Hanu Singh graduated B.S. ECE and Computer Science (1989) from George Mason University and Ph.D. (1995) from MIT/Woods Hole.He led the development and commercialization of the Seabed AUV, nine of which are in operation at other universities and government laboratories around the world. He was technical lead for development and operations for Polar AUVs (Jaguar and Puma) and towed vehicles(Camper and Seasled), and the development and commercialization of the Jetyak ASVs, 18 of which are currently in use. He was involved in the development of UAS for polar and oceanographic applications, and high resolution multi-sensor acoustic and optical mapping with underwater vehicles on over 55 oceanographic cruises in support of physical oceanography, marine archaeology, biology, fisheries, coral reef studies, geology and geophysics and sea-ice studies. He is an accomplished Research Student advisor and has made strong collaborations across the US (including at MIT, SIO, Stanford, Columbia LDEO) and internationally including in the UK, Australia, Canada, Korea, Taiwan, China, Japan, India, Sweden and Norway. Hanu Singh is currently Chair of the IEEE Ocean Engineering Technology Committee on Autonomous Marine Systems with responsibilities that include organizing the biennial IEEE AUV Conference, 2008 onwards. Associate Editor, IEEE Journal of Oceanic Engineering, 2007-2011. Associate editor, Journal of Field Robotics 2012 onwards.
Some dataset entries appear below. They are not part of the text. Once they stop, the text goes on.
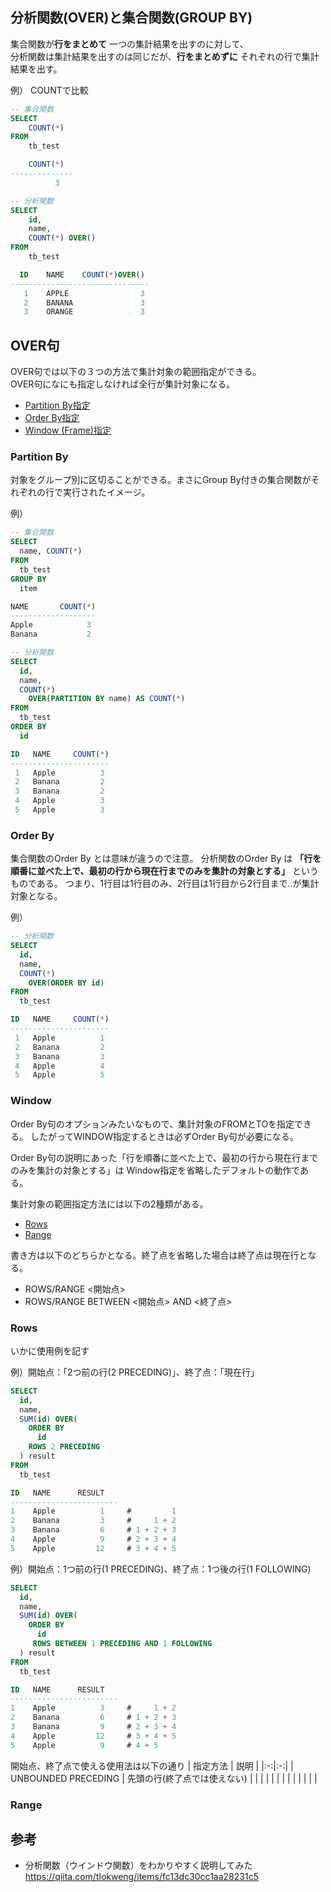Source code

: ## 分析関数(OVER)と集合関数(GROUP BY)
集合関数が**行をまとめて** 一つの集計結果を出すのに対して、  
分析関数は集計結果を出すのは同じだが、**行をまとめずに** それぞれの行で集計結果を出す。

例） COUNTで比較
```sql
-- 集合関数
SELECT
    COUNT(*)
FROM
    tb_test

    COUNT(*)
--------------
          3
```

```sql
-- 分析関数
SELECT
    id,
    name,
    COUNT(*) OVER()
FROM
    tb_test

  ID    NAME    COUNT(*)OVER()
-------------------------------
   1    APPLE                3
   2    BANANA               3
   3    ORANGE               3
```

## OVER句
OVER句では以下の３つの方法で集計対象の範囲指定ができる。  
OVER句になにも指定しなければ全行が集計対象になる。

- [Partition By指定](#Partition-By)
- [Order By指定](#Order-By)
- [Window (Frame)指定](#Window)

### Partition By
 対象をグループ別に区切ることができる。まさにGroup By付きの集合関数がそれぞれの行で実行されたイメージ。

例）
```sql
-- 集合関数
SELECT
  name, COUNT(*)
FROM
  tb_test
GROUP BY
  item

NAME       COUNT(*)
-------------------
Apple            3
Banana           2
```

```sql
-- 分析関数
SELECT 
  id, 
  name,
  COUNT(*)
    OVER(PARTITION BY name) AS COUNT(*)
FROM
  tb_test
ORDER BY 
  id

ID   NAME     COUNT(*)
---------------------- 
 1   Apple          3
 2   Banana         2
 3   Banana         2
 4   Apple          3
 5   Apple          3
```
### Order By
集合関数のOrder By とは意味が違うので注意。
分析関数のOrder By は **「行を順番に並べた上で、最初の行から現在行までのみを集計の対象とする」**
というものである。
つまり、1行目は1行目のみ、2行目は1行目から2行目まで..が集計対象となる。

例）
```sql
-- 分析関数
SELECT
  id,
  name,
  COUNT(*)
    OVER(ORDER BY id)
FROM
  tb_test

ID   NAME     COUNT(*)
---------------------- 
 1   Apple          1
 2   Banana         2
 3   Banana         3
 4   Apple          4
 5   Apple          5
```

### Window
Order By句のオプションみたいなもので、集計対象のFROMとTOを指定できる。
したがってWINDOW指定するときは必ずOrder By句が必要になる。

Order By句の説明にあった「行を順番に並べた上で、最初の行から現在行までのみを集計の対象とする」は
Window指定を省略したデフォルトの動作である。

集計対象の範囲指定方法には以下の2種類がある。
- [Rows](#Rows)
- [Range](#Range)

書き方は以下のどちらかとなる。終了点を省略した場合は終了点は現在行となる。
- ROWS/RANGE <開始点>
- ROWS/RANGE BETWEEN <開始点> AND <終了点>

### Rows
いかに使用例を記す

例）開始点：「2つ前の行(2 PRECEDING)」、終了点：「現在行」
```sql
SELECT 
  id, 
  name,
  SUM(id) OVER(
    ORDER BY
      id
    ROWS 2 PRECEDING
  ) result
FROM
  tb_test

ID   NAME      RESULT
------------------------
1    Apple          1     #         1
2    Banana         3     #     1 + 2
3    Banana         6     # 1 + 2 + 3
4    Apple          9     # 2 + 3 + 4 
5    Apple         12     # 3 + 4 + 5

```
例）開始点：1つ前の行(1 PRECEDING)、終了点：1つ後の行(1 FOLLOWING)
```sql
SELECT
  id,
  name,
  SUM(id) OVER(
    ORDER BY
      id
     ROWS BETWEEN 1 PRECEDING AND 1 FOLLOWING
  ) result
FROM
  tb_test

ID   NAME      RESULT
------------------------
1    Apple          3     #     1 + 2
2    Banana         6     # 1 + 2 + 3
3    Banana         9     # 2 + 3 + 4
4    Apple         12     # 3 + 4 + 5
5    Apple          9     # 4 + 5

```

開始点、終了点で使える使用法は以下の通り
| 指定方法 | 説明 |
|:-:|:-:|
| UNBOUNDED PRECEDING | 先頭の行(終了点では使えない) |
|  |  |
|  |  | 
|  |  |
|  |  |

### Range

## 参考
- 分析関数（ウインドウ関数）をわかりやすく説明してみた  
https://qiita.com/tlokweng/items/fc13dc30cc1aa28231c5
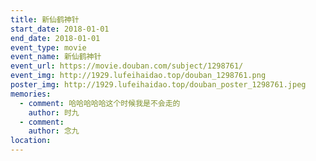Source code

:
 ```yaml
---
title: 新仙鹤神针
start_date: 2018-01-01
end_date: 2018-01-01
event_type: movie
event_name: 新仙鹤神针
event_url: https://movie.douban.com/subject/1298761/
event_img: http://1929.lufeihaidao.top/douban_1298761.png
poster_img: http://1929.lufeihaidao.top/douban_poster_1298761.jpeg
memories:
  - comment: 哈哈哈哈哈这个时候我是不会走的
    author: 时九
  - comment: 
    author: 念九
location: 
---
```

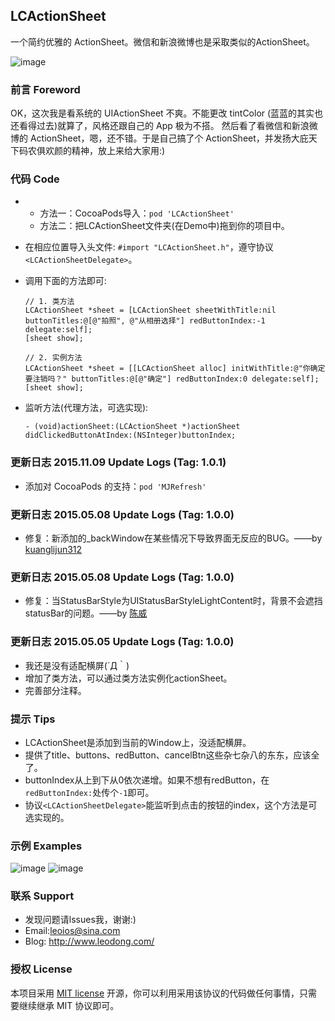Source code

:## LCActionSheet
一个简约优雅的 ActionSheet。微信和新浪微博也是采取类似的ActionSheet。

![image](https://github.com/LeoiOS/LCActionSheet/blob/master/LCActionSheetDemo.gif)


### 前言 Foreword
OK，这次我是看系统的 UIActionSheet 不爽。不能更改 tintColor (蓝蓝的其实也还看得过去)就算了，风格还跟自己的 App 极为不搭。
然后看了看微信和新浪微博的 ActionSheet，嗯，还不错。于是自己搞了个 ActionSheet，并发扬大庇天下码农俱欢颜的精神，放上来给大家用:)


### 代码 Code
* 
  - 方法一：CocoaPods导入：`pod 'LCActionSheet'`
  - 方法二：把LCActionSheet文件夹(在Demo中)拖到你的项目中。
* 在相应位置导入头文件: `#import "LCActionSheet.h"`，遵守协议`<LCActionSheetDelegate>`。
* 调用下面的方法即可:
    ```objc
    // 1. 类方法
    LCActionSheet *sheet = [LCActionSheet sheetWithTitle:nil buttonTitles:@[@"拍照", @"从相册选择"] redButtonIndex:-1 delegate:self];
    [sheet show];
    
    // 2. 实例方法
    LCActionSheet *sheet = [[LCActionSheet alloc] initWithTitle:@"你确定要注销吗？" buttonTitles:@[@"确定"] redButtonIndex:0 delegate:self];
    [sheet show];
    ```

* 监听方法(代理方法，可选实现):
  ```objc
  - (void)actionSheet:(LCActionSheet *)actionSheet didClickedButtonAtIndex:(NSInteger)buttonIndex;
  ```


### 更新日志 2015.11.09 Update Logs (Tag: 1.0.1)
* 添加对 CocoaPods 的支持：`pod 'MJRefresh'`


### 更新日志 2015.05.08 Update Logs (Tag: 1.0.0)
* 修复：新添加的_backWindow在某些情况下导致界面无反应的BUG。——by [kuanglijun312](https://github.com/kuanglijun312)


### 更新日志 2015.05.08 Update Logs (Tag: 1.0.0)
* 修复：当StatusBarStyle为UIStatusBarStyleLightContent时，背景不会遮挡 statusBar的问题。——by [陈威](https://github.com/weiwei1035)


### 更新日志 2015.05.05 Update Logs (Tag: 1.0.0)
* 我还是没有适配横屏(´Д｀)
* 增加了类方法，可以通过类方法实例化actionSheet。
* 完善部分注释。


### 提示 Tips
- LCActionSheet是添加到当前的Window上，没适配横屏。
- 提供了title、buttons、redButton、cancelBtn这些杂七杂八的东东，应该全了。
- buttonIndex从上到下从0依次递增。如果不想有redButton，在`redButtonIndex:`处传个`-1`即可。
- 协议`<LCActionSheetDelegate>`能监听到点击的按钮的index，这个方法是可选实现的。


### 示例 Examples
![image](https://github.com/LeoiOS/LCActionSheet/blob/master/01.png)
![image](https://github.com/LeoiOS/LCActionSheet/blob/master/02.png)


### 联系 Support
* 发现问题请lssues我，谢谢:)
* Email:leoios@sina.com
* Blog: http://www.leodong.com/


### 授权 License
本项目采用 [MIT license](http://opensource.org/licenses/MIT) 开源，你可以利用采用该协议的代码做任何事情，只需要继续继承 MIT 协议即可。

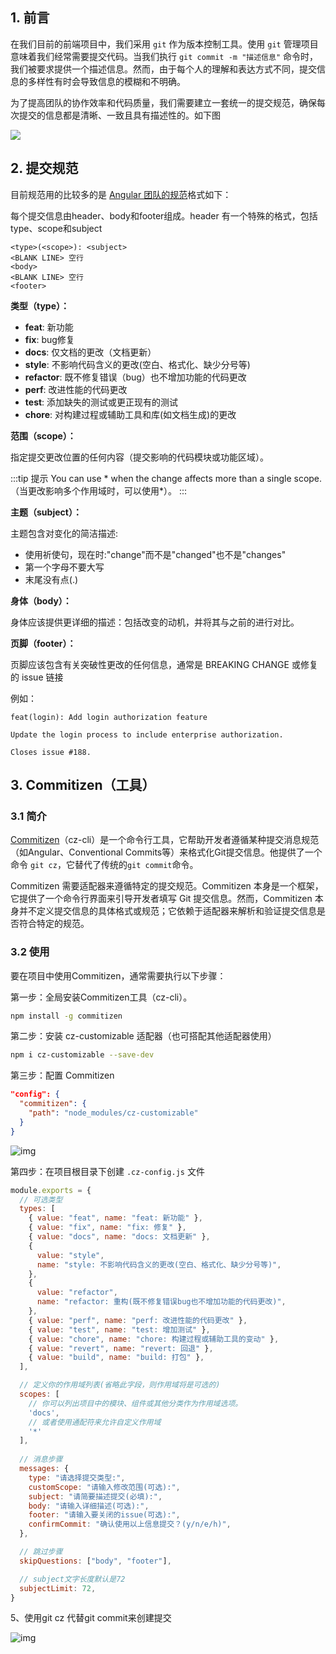 ## 1. 前言

在我们目前的前端项目中，我们采用 `git` 作为版本控制工具。使用 `git` 管理项目意味着我们经常需要提交代码。当我们执行 `git commit -m "描述信息"` 命令时，我们被要求提供一个描述信息。然而，由于每个人的理解和表达方式不同，提交信息的多样性有时会导致信息的模糊和不明确。



为了提高团队的协作效率和代码质量，我们需要建立一套统一的提交规范，确保每次提交的信息都是清晰、一致且具有描述性的。如下图

![](https://cdn.jsdelivr.net/gh/EvanCookie/pictureBed@master/commit_messages/messages.png)



## 2. 提交规范

目前规范用的比较多的是 [Angular 团队的规范](https://github.com/angular/angular.js/blob/master/DEVELOPERS.md#-git-commit-guidelines)格式如下：

每个提交信息由header、body和footer组成。header 有一个特殊的格式，包括type、scope和subject

```
<type>(<scope>): <subject>
<BLANK LINE> 空行
<body>
<BLANK LINE> 空行
<footer>
```

**类型（type）：**

- **feat**: 新功能
- **fix**: bug修复
- **docs**: 仅文档的更改（文档更新）
- **style**: 不影响代码含义的更改(空白、格式化、缺少分号等)
- **refactor**: 既不修复错误（bug）也不增加功能的代码更改
- **perf**: 改进性能的代码更改
- **test**: 添加缺失的测试或更正现有的测试
- **chore**: 对构建过程或辅助工具和库(如文档生成)的更改

**范围（scope）：**

指定提交更改位置的任何内容（提交影响的代码模块或功能区域）。

:::tip 提示
You can use * when the change affects more than a single scope.
（当更改影响多个作用域时，可以使用*）。
:::

**主题（subject）：**

主题包含对变化的简洁描述:
 - 使用祈使句，现在时:"change"而不是"changed"也不是"changes"
 - 第一个字母不要大写 
 - 末尾没有点(.)

**身体（body）：**

身体应该提供更详细的描述：包括改变的动机，并将其与之前的进行对比。

**页脚（footer）：**

页脚应该包含有关突破性更改的任何信息，通常是 BREAKING CHANGE 或修复的 issue 链接

例如：
```
feat(login): Add login authorization feature

Update the login process to include enterprise authorization.

Closes issue #188.

```

## 3. Commitizen（工具）

### 3.1 简介

[Commitizen](https://github.com/commitizen/cz-cli)（cz-cli）是一个命令行工具，它帮助开发者遵循某种提交消息规范（如Angular、Conventional Commits等）来格式化Git提交信息。他提供了一个命令 `git cz`，它替代了传统的`git commit`命令。

Commitizen 需要适配器来遵循特定的提交规范。Commitizen 本身是一个框架，它提供了一个命令行界面来引导开发者填写 Git 提交信息。然而，Commitizen 本身并不定义提交信息的具体格式或规范；它依赖于适配器来解析和验证提交信息是否符合特定的规范。

### 3.2 使用

要在项目中使用Commitizen，通常需要执行以下步骤：

第一步：全局安装Commitizen工具（cz-cli）。

```bash
npm install -g commitizen
```

第二步：安装 cz-customizable 适配器（也可搭配其他适配器使用）

```bash 
npm i cz-customizable --save-dev
```
第三步：配置 Commitizen

```json
"config": {
  "commitizen": {
    "path": "node_modules/cz-customizable"
  }
}
```

![img](https://cdn.jsdelivr.net/gh/EvanCookie/pictureBed@master/commit_messages/packageJSON.png)

第四步：在项目根目录下创建 `.cz-config.js` 文件

```js
module.exports = {
  // 可选类型
  types: [
    { value: "feat", name: "feat: 新功能" },
    { value: "fix", name: "fix: 修复" },
    { value: "docs", name: "docs: 文档更新" },
    {
      value: "style",
      name: "style: 不影响代码含义的更改(空白、格式化、缺少分号等)",
    },
    {
      value: "refactor",
      name: "refactor: 重构(既不修复错误bug也不增加功能的代码更改)",
    },
    { value: "perf", name: "perf: 改进性能的代码更改" },
    { value: "test", name: "test: 增加测试" },
    { value: "chore", name: "chore: 构建过程或辅助工具的变动" },
    { value: "revert", name: "revert: 回退" },
    { value: "build", name: "build: 打包" },
  ],

  // 定义你的作用域列表(省略此字段，则作用域将是可选的)
  scopes: [  
    // 你可以列出项目中的模块、组件或其他分类作为作用域选项。  
    'docs',  
    // 或者使用通配符来允许自定义作用域  
    '*'  
  ],  
  
  // 消息步骤
  messages: {
    type: "请选择提交类型:",
    customScope: "请输入修改范围(可选):",
    subject: "请简要描述提交(必填):",
    body: "请输入详细描述(可选):",
    footer: "请输入要关闭的issue(可选):",
    confirmCommit: "确认使用以上信息提交？(y/n/e/h)",
  },

  // 跳过步骤
  skipQuestions: ["body", "footer"],

  // subject文字长度默认是72
  subjectLimit: 72,
}
```

5、使用git cz 代替git commit来创建提交

![img](https://cdn.jsdelivr.net/gh/EvanCookie/pictureBed@master/commit_messages/git-cz.png)
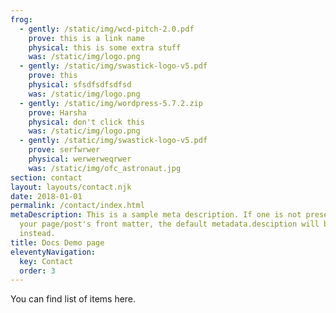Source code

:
 ```yaml
---
frog:
  - gently: /static/img/wcd-pitch-2.0.pdf
    prove: this is a link name
    physical: this is some extra stuff
    was: /static/img/logo.png
  - gently: /static/img/swastick-logo-v5.pdf
    prove: this
    physical: sfsdfsdfsdfsd
    was: /static/img/logo.png
  - gently: /static/img/wordpress-5.7.2.zip
    prove: Harsha
    physical: don't click this
    was: /static/img/logo.png
  - gently: /static/img/swastick-logo-v5.pdf
    prove: serfwrwer
    physical: werwerweqrwer
    was: /static/img/ofc_astronaut.jpg
section: contact
layout: layouts/contact.njk
date: 2018-01-01
permalink: /contact/index.html
metaDescription: This is a sample meta description. If one is not present in
  your page/post's front matter, the default metadata.desciption will be used
  instead.
title: Docs Demo page
eleventyNavigation:
  key: Contact
  order: 3
---
```

You can find list of items here.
Milica Stojanovic graduated from the University of Belgrade, Serbia, in 1988, and received the M.S. and Ph.D. degrees in electrical engineering from Northeastern University in Boston, in 1991 and 1993. She was a Principal Scientist at the Massachusetts Institute of Technology, and in 2008 joined Northeastern University, where she is currently a Professor of electrical and computer engineering. She is also a Guest Investigator at the Woods Hole Oceanographic Institution. Milica’s research interests include digital communications theory, statistical signal processing and wireless networks, and their applications to underwater acoustic systems. She has made pioneering contributions to underwater acoustic communications, and her work has been widely cited. She is a Fellow of the IEEE, and serves as an Associate Editor for its Journal of Oceanic Engineering (and in the past for Transactions on Signal Processing and Transactions on Vehicular Technology). She also serves on the Advisory Board of the IEEE Communication Letters, and chairs the IEEE Ocean Engineering Society’s Technical Committee for Underwater Communication, Navigation and Positioning. Milica is the recipient of the 2015 IEEE/OES Distinguished Technical Achievement Award.
Dr. Paul C. Hines was born and raised in Glace Bay, Cape Breton. From 1977-1981 he attended Dalhousie University, Halifax, Nova Scotia, graduating with a B.Sc. (Hon) in Engineering-Physics.